One of the biggest challenges health care workers are facing right now, she said, is lack of personal protective equipment. After all, she added, PPE is their armor.
“That has been the hardest thing for me to wrap my head around, is how … all of a sudden, we have some crazy shortage (of PPE), and we think it’s OK to send people on the front lines into something that could kill them without the appropriate gear,” she said. “That blows my mind, and mentally has been the hardest thing. It really is a mind game, because we are so used to rushing in when other people are running the other way. We cannot just run in now because not only are we endangering ourselves, we’re endangering all of our workers.
“It’s not the practice of medicine — it’s the anxiety around your safety where you feel like you’re not being cared for,” she said. “It’s a terrible feeling.”
Upon completing that assignment, she returned to her home in Oakland and self-quarantined for two weeks to ensure she wasn’t sick. Then, she geared up to help out at her next assignment in Central Florida. Luckily, she said, this organization has been great at providing all necessary PPE.
MANY UNKNOWNS
Charfen said although she has admitted a few patients to the hospital, she has not personally had any critically ill COVID-19 patients that she’s had to intubate yet. Many patients she’s seen are afraid more than anything.

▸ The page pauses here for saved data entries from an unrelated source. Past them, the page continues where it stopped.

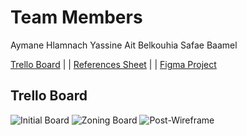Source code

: <h1> Team Members </h1>
Aymane Hlamnach Yassine Ait Belkouhia Safae Baamel 
<br>

[Trello Board](https://trello.com/invite/b/RCxdtw7a/915ac83860798984cfec7d0713abfce2/brief1) | | [References Sheet](https://docs.google.com/spreadsheets/d/1nOBv8gU2kVdT68CY1wiEXxzeOuYplHdHGzhcmX7MR_E/edit?usp=sharing) | | [Figma Project](https://www.figma.com/file/TU8491D65UW2upgS8FdhWu/Safar?node-id=7%3A73)
## Trello Board
![Initial Board](progcaps/trello_1.jpeg)
![Zoning Board](progcaps/trello_2.jpeg)
![Post-Wireframe](progcaps/trello_3.jpeg)
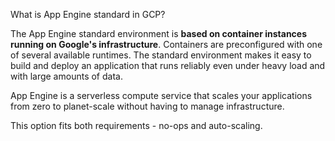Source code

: 
What is App Engine standard in GCP?

The App Engine standard environment is **based on container instances running on Google's infrastructure**. Containers are preconfigured with one of several available runtimes. The standard environment makes it easy to build and deploy an application that runs reliably even under heavy load and with large amounts of data.

App Engine is a serverless compute service that scales your applications from zero to planet-scale without having to manage infrastructure.

This option fits both requirements - no-ops and auto-scaling.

“The energy around all this has got everybody so afraid,” she said. “A lot of my job is to try to alleviate some of that fear. I can’t take it all away, because there’s always going to be a, ‘What if?’ But the majority of patients I’m seeing right now are not so sick.”
However, she knows severe and critical cases are out there. In fact, she said, one of the biggest misconceptions surrounding COVID-19 is treatment and therapeutic options. Hydroxychloroquine and chloroquine are among those oral prescription drugs that have been touted as potential treatments.
Both have been used to treat malaria and certain inflammatory conditions. They are under investigation in clinical trials for treatment of COVID-19 patients, according to the Centers for Disease Control. The CDC also says there currently are no drugs or other therapeutics approved by the U.S. Food and Drug Administration to prevent or treat COVID-19.
“There is a misconception that hydroxychloroquine is going to cure their COVID-19,” Charfen said. “I cannot tell you how many requests I got for hydroxychloroquine, and those people don’t even have COVID-19. There’s a lot of case reports that it’s helpful, and a lot of case reports that it’s not. It’s not hard data. I think a lot of people are putting way more stock into it than what the studies are showing thus far.
“It just feels like we’re so focused on trying to find that magic pill or that magic something, where really and truly it’s all about just basic fundamentals (like hand washing),” she said. “If we can do those, we’ll be fine. Yes, people are dying, and yes, that is tragic, but I think overall if we can do the basic things, most of us will be OK.”
SILVER LININGS
Despite all the bad news surrounding the coronavirus pandemic, Charfen said there have been countless positive and uplifting moments she’s experienced over the last several weeks. Family, friends and community members have dropped off groceries and supplies for her, donated coffee and PPE, and are ready to help however they can.
“Even though I am isolated and kind of alone in this house by myself, I don’t feel alone at all,” she said. “On a personal level, I feel extremely supported by the community, and I feel a lot of gratitude. … I always tell people the biggest help is for people to stay at home, do those things you’ve been asked, and that is the greatest gift to a health care worker right now.”